Among the lines of the records below, copy those that hold the word "conditional".

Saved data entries
= = = = =

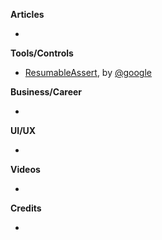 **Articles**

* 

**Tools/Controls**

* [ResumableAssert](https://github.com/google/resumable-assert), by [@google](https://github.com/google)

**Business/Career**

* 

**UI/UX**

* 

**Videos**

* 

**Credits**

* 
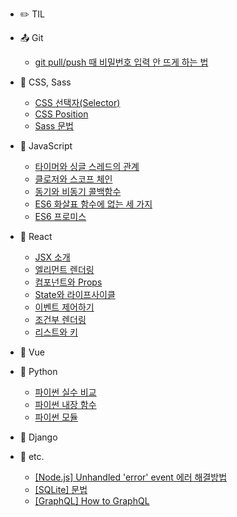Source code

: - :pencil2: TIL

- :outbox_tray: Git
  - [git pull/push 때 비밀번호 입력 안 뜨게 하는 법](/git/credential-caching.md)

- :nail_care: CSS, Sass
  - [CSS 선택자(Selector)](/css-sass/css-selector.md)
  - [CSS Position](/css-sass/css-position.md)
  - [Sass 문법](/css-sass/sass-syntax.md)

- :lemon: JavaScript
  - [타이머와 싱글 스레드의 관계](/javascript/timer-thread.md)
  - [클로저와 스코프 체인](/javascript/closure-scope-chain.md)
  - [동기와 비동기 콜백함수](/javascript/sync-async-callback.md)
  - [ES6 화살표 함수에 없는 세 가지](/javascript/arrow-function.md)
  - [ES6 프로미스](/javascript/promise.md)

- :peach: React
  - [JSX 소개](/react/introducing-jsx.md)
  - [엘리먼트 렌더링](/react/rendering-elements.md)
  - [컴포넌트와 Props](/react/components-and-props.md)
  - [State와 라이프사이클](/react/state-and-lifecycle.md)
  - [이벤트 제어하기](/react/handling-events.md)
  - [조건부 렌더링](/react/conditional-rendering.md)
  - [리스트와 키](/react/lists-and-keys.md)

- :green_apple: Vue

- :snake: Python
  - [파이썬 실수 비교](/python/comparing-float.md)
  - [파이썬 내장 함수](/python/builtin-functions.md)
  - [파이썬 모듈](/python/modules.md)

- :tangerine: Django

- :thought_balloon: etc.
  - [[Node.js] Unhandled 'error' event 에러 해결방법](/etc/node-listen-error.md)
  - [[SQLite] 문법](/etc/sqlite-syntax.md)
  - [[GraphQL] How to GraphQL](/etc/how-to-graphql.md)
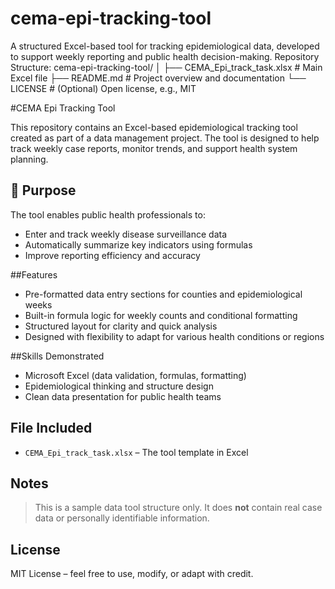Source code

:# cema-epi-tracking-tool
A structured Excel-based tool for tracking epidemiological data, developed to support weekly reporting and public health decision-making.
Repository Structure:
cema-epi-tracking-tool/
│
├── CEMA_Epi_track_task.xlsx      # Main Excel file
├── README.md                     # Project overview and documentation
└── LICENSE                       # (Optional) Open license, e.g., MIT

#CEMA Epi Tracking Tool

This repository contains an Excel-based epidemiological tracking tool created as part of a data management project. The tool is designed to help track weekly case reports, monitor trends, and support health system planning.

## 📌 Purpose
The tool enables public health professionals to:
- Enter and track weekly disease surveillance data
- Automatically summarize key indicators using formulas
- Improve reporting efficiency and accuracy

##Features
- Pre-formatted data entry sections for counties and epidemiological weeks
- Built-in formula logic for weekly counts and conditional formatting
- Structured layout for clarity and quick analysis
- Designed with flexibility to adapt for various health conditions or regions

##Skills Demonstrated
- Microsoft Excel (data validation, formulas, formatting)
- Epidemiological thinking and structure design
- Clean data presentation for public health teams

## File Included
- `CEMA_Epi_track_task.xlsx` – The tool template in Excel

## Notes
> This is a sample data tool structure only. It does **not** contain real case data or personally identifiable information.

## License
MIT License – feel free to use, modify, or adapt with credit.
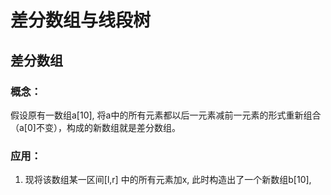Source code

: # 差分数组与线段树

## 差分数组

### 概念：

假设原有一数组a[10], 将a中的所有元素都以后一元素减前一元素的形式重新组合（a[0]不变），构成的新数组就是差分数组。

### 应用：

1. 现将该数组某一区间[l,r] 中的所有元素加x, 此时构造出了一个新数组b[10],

= = = = =

Exercise answer
  - [조건부 렌더링](/react/conditional-rendering.md)
- Built-in formula logic for weekly counts and conditional formatting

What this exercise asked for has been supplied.